:: PROBLEM ::
In the listing below, find each line holding "found" and copy it.
■ ■ ■ ■ ■
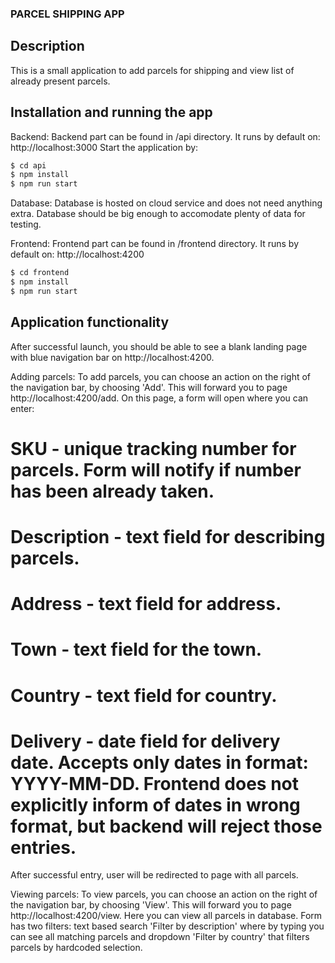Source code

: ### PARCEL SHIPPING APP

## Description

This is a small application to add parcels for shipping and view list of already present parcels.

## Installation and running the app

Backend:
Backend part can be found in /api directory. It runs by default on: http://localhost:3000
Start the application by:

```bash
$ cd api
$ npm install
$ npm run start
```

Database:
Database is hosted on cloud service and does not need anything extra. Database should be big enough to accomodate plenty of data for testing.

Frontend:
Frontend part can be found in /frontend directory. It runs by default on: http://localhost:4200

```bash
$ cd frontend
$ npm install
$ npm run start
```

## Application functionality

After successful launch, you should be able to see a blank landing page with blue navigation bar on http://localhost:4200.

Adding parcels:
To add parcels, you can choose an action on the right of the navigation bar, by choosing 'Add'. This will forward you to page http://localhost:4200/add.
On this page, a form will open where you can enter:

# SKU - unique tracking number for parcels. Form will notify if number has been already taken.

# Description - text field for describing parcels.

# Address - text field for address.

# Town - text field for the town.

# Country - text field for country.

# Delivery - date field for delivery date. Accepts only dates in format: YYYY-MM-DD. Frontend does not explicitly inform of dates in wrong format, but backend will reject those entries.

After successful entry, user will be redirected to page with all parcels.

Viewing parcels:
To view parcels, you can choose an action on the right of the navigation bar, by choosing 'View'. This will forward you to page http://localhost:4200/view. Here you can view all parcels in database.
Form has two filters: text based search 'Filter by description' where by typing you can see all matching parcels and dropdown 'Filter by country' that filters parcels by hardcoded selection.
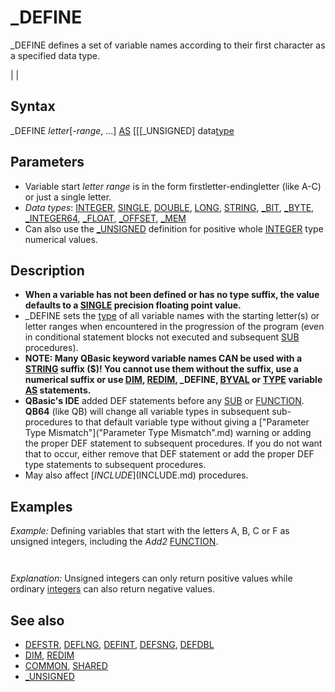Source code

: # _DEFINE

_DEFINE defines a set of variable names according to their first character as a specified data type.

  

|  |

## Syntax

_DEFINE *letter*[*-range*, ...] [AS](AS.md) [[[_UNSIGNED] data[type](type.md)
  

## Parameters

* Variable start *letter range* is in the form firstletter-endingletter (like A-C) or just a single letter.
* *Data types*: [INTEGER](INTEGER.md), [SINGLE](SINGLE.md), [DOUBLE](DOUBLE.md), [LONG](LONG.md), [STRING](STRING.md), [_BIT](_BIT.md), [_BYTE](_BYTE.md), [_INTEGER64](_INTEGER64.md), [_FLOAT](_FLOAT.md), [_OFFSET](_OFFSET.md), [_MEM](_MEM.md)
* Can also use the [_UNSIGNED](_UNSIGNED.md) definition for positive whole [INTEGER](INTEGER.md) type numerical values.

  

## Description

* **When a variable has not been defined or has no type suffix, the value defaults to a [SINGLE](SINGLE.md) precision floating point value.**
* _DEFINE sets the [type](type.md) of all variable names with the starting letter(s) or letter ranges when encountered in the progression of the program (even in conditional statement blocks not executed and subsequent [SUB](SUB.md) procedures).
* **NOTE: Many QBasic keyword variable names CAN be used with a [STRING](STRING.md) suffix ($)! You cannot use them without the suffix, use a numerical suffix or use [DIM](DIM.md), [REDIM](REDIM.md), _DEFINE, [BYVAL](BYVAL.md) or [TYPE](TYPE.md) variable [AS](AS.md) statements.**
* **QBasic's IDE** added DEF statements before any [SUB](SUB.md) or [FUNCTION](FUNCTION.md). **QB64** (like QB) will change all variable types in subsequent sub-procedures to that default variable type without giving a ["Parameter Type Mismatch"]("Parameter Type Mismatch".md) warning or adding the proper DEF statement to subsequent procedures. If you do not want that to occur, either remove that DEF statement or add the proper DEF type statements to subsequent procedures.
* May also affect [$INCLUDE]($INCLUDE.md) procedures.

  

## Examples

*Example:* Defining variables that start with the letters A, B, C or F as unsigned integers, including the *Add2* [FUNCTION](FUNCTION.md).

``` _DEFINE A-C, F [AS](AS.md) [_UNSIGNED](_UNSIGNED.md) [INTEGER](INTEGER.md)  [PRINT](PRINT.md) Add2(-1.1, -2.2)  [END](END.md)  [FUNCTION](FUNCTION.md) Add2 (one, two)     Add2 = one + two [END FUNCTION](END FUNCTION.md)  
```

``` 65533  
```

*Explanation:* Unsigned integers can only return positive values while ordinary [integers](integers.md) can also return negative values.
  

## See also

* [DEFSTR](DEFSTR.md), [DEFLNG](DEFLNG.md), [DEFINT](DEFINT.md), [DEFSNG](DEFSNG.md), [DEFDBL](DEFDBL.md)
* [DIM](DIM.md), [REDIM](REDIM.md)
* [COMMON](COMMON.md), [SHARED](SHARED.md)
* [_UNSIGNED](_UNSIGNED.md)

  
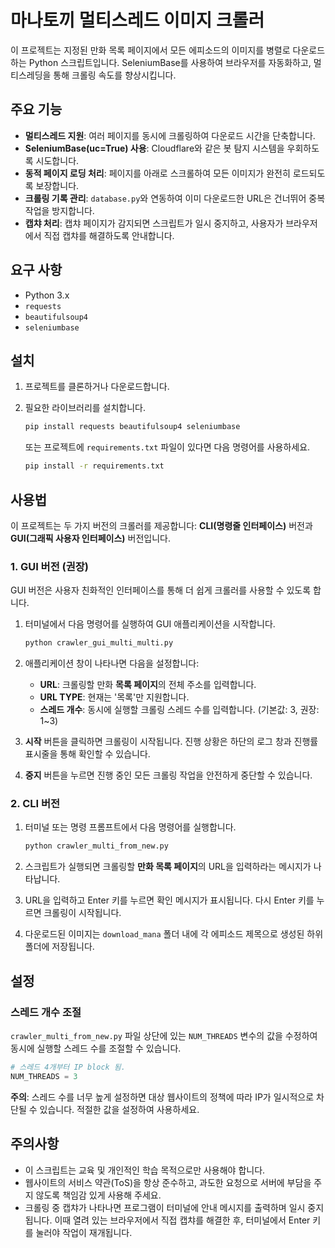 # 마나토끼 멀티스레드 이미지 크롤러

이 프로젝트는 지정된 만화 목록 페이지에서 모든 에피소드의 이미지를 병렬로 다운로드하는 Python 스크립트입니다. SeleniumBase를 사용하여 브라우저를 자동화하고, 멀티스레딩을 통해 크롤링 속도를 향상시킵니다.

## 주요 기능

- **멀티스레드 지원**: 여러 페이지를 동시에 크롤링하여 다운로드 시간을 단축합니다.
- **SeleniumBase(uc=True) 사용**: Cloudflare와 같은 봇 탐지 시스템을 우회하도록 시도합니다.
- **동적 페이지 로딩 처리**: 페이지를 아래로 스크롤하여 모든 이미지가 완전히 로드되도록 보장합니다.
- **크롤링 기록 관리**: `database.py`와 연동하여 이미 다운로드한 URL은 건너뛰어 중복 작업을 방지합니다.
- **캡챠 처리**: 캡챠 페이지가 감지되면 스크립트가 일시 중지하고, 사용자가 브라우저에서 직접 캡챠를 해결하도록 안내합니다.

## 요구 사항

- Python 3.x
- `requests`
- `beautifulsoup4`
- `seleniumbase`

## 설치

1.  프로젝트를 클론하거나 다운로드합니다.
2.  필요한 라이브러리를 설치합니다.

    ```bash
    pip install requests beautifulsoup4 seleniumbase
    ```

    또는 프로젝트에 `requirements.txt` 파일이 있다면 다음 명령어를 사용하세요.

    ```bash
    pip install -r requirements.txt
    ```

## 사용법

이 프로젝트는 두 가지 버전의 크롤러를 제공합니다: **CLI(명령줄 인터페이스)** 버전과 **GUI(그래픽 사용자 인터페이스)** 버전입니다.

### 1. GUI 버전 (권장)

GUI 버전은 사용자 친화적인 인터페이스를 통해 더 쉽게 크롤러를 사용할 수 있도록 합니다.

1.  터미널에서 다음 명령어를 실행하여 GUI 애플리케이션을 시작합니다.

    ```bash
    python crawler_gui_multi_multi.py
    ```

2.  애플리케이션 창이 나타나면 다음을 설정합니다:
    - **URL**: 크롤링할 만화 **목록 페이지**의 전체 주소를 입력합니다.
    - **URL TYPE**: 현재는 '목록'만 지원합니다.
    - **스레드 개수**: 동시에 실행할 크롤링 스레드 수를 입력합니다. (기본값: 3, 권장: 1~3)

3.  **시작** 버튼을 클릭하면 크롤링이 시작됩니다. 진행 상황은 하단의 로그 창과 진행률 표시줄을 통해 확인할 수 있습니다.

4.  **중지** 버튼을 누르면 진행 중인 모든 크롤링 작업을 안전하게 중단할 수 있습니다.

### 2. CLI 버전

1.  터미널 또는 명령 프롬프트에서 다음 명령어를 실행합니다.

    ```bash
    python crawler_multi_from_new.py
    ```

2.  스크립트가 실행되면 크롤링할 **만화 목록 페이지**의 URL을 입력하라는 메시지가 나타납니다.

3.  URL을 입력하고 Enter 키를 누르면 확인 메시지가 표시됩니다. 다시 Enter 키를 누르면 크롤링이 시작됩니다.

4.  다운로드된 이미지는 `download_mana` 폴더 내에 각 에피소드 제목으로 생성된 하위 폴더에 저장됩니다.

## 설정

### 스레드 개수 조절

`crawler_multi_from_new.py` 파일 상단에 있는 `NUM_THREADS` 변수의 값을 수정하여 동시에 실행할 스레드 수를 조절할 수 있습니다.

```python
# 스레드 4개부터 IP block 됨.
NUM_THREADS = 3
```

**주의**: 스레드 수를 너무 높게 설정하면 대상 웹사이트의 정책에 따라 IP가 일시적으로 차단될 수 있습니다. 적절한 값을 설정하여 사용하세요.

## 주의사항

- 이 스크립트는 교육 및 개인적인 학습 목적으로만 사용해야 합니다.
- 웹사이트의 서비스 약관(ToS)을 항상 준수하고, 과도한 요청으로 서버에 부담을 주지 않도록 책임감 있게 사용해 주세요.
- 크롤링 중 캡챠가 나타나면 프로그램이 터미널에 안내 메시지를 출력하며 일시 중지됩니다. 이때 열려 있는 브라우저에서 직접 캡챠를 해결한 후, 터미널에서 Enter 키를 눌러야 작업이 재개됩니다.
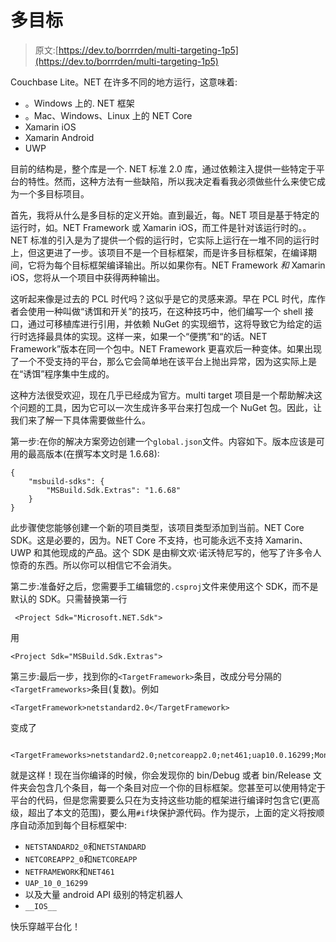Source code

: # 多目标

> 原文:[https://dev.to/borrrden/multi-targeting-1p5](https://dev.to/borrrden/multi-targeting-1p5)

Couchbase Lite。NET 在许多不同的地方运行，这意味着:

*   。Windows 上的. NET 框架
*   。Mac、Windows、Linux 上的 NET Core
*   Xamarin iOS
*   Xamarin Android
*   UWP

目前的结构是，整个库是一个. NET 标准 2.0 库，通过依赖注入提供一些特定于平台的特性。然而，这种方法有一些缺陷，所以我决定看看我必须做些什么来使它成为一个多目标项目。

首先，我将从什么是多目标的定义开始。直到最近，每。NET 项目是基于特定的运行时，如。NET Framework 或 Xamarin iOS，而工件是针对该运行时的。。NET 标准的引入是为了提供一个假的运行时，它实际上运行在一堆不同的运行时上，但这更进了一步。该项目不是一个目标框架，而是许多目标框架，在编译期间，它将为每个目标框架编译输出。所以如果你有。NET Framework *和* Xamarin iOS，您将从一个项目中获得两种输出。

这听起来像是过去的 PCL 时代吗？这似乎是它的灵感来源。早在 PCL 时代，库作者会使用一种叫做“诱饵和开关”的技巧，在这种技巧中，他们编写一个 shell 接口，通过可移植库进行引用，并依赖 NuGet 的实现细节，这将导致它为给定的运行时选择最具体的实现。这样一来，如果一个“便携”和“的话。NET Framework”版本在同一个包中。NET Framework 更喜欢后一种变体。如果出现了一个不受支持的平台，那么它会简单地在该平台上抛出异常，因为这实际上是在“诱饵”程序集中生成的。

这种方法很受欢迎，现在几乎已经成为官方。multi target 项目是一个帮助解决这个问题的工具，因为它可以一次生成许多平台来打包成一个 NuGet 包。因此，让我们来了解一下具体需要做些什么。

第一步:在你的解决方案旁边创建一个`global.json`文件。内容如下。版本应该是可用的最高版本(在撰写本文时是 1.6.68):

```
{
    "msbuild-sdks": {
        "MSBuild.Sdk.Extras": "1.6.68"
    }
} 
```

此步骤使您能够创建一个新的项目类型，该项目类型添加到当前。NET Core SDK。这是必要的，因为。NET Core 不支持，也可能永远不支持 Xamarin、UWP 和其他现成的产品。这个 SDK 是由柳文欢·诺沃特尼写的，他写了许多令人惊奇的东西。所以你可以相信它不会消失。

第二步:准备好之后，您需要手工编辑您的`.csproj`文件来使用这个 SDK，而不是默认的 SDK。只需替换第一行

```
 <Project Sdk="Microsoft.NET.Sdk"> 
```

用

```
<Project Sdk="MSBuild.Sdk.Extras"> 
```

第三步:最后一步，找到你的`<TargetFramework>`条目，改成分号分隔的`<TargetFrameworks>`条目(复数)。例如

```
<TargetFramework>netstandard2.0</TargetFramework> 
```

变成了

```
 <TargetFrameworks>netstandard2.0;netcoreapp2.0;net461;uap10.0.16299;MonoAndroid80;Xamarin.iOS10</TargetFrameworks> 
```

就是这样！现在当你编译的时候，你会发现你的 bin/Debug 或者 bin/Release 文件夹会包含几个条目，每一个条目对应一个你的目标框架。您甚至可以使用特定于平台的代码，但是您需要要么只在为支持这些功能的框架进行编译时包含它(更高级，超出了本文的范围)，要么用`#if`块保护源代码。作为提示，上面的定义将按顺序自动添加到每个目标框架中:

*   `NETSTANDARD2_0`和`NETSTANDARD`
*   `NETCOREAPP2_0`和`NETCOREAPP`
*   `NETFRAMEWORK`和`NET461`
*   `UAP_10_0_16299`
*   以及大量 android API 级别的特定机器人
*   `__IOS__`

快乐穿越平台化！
■ ■ ■ ■ ■
:: YOUR RESPONSE ::
Backend part can be found in /api directory. It runs by default on: http://localhost:3000
Frontend part can be found in /frontend directory. It runs by default on: http://localhost:4200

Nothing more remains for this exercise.